◆ Activity: Would you pull out every line of the material that contains the string "element"?

◆ Material provided:
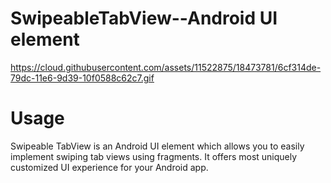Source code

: # SwipeableTabView--Android UI element

https://cloud.githubusercontent.com/assets/11522875/18473781/6cf314de-79dc-11e6-9d39-10f0588c62c7.gif

# Usage

Swipeable TabView is an Android UI element which allows you to easily implement swiping tab views using fragments. It offers most uniquely customized UI experience for your Android app.
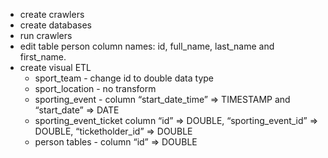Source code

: - create crawlers
- create databases
- run crawlers
- edit table person column names:
id, full_name, last_name and first_name.
- create visual ETL
    - sport_team - change id to double data type
    - sport_location - no transform
    - sporting_event - column “start_date_time” => TIMESTAMP and “start_date” => DATE
    - sporting_event_ticket column “id” => DOUBLE, “sporting_event_id” => DOUBLE, “ticketholder_id” => DOUBLE
    - person tables - column “id” => DOUBLE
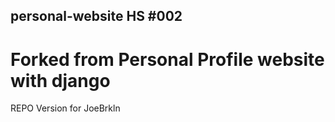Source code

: ## personal-website HS #002
# Forked from Personal Profile website with django
REPO Version for JoeBrkln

◆ Result of this task:
: # SwipeableTabView--Android UI element
Swipeable TabView is an Android UI element which allows you to easily implement swiping tab views using fragments. It offers most uniquely customized UI experience for your Android app.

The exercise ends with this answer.